Stored data:
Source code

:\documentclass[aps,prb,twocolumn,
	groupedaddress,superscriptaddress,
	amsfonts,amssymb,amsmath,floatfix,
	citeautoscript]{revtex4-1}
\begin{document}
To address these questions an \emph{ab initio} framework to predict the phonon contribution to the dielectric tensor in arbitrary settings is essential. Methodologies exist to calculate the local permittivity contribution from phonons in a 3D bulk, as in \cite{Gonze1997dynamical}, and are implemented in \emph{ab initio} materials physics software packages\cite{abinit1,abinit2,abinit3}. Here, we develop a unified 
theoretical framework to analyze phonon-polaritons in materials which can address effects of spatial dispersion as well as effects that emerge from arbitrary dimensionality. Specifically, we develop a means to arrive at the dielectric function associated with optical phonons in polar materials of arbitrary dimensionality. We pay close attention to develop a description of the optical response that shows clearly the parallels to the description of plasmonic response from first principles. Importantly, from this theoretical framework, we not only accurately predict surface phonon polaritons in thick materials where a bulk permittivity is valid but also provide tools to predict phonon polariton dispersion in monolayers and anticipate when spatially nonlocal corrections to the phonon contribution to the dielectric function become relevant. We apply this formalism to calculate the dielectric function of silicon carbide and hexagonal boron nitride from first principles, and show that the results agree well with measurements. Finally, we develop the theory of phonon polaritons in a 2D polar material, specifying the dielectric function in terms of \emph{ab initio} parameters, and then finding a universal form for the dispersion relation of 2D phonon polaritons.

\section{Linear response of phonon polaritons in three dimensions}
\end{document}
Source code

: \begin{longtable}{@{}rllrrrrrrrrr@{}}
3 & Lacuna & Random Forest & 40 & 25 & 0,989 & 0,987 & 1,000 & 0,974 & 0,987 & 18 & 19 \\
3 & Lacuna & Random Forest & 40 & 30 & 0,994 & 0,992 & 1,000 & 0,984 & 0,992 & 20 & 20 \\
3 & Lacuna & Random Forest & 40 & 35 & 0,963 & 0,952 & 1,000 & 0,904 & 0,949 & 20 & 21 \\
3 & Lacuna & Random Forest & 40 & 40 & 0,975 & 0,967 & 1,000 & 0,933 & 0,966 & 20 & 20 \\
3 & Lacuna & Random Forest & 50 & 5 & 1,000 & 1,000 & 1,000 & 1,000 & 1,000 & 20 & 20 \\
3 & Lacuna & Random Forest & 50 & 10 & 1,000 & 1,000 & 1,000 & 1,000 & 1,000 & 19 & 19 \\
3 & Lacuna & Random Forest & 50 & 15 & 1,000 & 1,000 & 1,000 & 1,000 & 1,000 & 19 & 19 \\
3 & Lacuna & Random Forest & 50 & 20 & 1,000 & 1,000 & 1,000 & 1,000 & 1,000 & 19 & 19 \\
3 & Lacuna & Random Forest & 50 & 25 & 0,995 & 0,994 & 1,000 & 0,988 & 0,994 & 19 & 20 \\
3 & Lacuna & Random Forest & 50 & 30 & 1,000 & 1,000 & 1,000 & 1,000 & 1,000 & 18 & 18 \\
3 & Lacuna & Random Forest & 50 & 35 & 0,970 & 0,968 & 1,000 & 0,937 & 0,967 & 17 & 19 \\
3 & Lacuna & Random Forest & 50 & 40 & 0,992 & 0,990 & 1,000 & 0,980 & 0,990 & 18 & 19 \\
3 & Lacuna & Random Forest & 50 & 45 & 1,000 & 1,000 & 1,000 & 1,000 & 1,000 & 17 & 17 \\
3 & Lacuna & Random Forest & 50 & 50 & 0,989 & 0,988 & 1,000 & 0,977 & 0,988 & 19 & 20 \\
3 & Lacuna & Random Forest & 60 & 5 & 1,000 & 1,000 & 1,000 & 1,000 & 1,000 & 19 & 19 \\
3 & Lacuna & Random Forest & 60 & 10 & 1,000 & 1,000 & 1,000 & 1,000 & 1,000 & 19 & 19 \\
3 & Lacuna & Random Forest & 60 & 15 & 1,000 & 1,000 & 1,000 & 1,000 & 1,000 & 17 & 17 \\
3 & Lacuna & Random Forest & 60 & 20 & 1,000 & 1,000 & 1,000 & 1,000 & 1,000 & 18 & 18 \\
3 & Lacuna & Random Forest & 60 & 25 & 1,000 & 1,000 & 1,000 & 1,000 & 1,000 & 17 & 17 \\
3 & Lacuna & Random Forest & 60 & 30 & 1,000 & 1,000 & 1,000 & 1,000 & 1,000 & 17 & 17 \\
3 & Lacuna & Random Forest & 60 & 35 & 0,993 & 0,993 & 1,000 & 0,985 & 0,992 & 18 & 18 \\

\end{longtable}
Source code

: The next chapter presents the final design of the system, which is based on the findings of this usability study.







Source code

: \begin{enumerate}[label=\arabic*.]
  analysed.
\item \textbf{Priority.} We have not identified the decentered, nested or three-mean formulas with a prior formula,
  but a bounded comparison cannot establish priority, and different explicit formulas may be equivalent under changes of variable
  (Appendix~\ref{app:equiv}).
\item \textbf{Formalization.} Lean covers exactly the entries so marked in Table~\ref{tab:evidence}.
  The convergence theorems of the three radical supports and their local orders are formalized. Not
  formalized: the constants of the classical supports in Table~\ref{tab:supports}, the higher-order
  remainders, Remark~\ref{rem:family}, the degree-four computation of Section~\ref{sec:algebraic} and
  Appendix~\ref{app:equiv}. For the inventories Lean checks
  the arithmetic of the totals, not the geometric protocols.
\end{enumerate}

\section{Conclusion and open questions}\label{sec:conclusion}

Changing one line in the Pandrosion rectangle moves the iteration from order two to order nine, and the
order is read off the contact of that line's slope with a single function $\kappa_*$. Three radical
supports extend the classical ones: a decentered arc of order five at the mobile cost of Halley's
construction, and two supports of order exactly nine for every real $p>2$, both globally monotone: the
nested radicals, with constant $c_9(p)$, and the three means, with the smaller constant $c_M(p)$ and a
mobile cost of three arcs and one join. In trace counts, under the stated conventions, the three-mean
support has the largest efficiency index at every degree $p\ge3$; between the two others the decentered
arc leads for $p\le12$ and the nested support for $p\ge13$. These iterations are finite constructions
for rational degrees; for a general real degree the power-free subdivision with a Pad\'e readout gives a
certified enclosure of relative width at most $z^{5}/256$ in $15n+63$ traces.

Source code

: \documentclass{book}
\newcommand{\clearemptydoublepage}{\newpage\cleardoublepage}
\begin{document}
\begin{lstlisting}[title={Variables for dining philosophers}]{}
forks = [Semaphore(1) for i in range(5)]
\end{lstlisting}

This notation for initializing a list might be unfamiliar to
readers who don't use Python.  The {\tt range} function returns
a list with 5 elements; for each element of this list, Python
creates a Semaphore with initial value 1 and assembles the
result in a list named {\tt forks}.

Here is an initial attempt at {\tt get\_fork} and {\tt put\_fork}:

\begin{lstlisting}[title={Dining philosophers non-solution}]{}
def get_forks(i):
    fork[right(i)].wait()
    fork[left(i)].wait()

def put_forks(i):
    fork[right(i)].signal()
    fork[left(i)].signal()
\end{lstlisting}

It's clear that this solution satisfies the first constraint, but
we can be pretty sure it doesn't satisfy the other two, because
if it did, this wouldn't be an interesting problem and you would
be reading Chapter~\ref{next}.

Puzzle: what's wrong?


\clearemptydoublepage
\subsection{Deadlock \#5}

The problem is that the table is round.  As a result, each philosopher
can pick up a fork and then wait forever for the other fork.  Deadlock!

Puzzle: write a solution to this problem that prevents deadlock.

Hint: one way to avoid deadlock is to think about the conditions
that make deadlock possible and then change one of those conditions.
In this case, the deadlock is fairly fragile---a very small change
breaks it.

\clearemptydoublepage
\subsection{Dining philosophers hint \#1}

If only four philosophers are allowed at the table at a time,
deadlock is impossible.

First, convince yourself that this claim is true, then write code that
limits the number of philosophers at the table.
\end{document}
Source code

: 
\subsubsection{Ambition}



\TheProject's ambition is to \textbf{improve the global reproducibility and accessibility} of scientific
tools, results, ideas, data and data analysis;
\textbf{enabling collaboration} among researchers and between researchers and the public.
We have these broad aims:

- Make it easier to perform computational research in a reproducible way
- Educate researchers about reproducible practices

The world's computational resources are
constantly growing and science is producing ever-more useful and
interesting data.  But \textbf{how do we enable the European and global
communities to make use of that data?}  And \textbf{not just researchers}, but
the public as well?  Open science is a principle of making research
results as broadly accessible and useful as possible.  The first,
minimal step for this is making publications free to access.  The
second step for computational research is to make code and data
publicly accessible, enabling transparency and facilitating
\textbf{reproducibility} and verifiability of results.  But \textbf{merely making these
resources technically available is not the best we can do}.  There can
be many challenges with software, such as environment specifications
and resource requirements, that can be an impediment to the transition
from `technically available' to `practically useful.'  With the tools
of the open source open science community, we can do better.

TASK OBJECTIVE: Reprint exactly the lines above that start at the one with "readers who don't" and end at the one with "We have these", keeping both and adding none.

SOLUTION TO THIS EXERCISE:
readers who don't use Python.  The {\tt range} function returns
a list with 5 elements; for each element of this list, Python
creates a Semaphore with initial value 1 and assembles the
result in a list named {\tt forks}.

Here is an initial attempt at {\tt get\_fork} and {\tt put\_fork}:

\begin{lstlisting}[title={Dining philosophers non-solution}]{}
def get_forks(i):
    fork[right(i)].wait()
    fork[left(i)].wait()

def put_forks(i):
    fork[right(i)].signal()
    fork[left(i)].signal()
\end{lstlisting}

It's clear that this solution satisfies the first constraint, but
we can be pretty sure it doesn't satisfy the other two, because
if it did, this wouldn't be an interesting problem and you would
be reading Chapter~\ref{next}.

Puzzle: what's wrong?


\clearemptydoublepage
\subsection{Deadlock \#5}

The problem is that the table is round.  As a result, each philosopher
can pick up a fork and then wait forever for the other fork.  Deadlock!

Puzzle: write a solution to this problem that prevents deadlock.

Hint: one way to avoid deadlock is to think about the conditions
that make deadlock possible and then change one of those conditions.
In this case, the deadlock is fairly fragile---a very small change
breaks it.

\clearemptydoublepage
\subsection{Dining philosophers hint \#1}

If only four philosophers are allowed at the table at a time,
deadlock is impossible.

First, convince yourself that this claim is true, then write code that
limits the number of philosophers at the table.
\end{document}
Source code

: 
\subsubsection{Ambition}



\TheProject's ambition is to \textbf{improve the global reproducibility and accessibility} of scientific
tools, results, ideas, data and data analysis;
\textbf{enabling collaboration} among researchers and between researchers and the public.
We have these broad aims:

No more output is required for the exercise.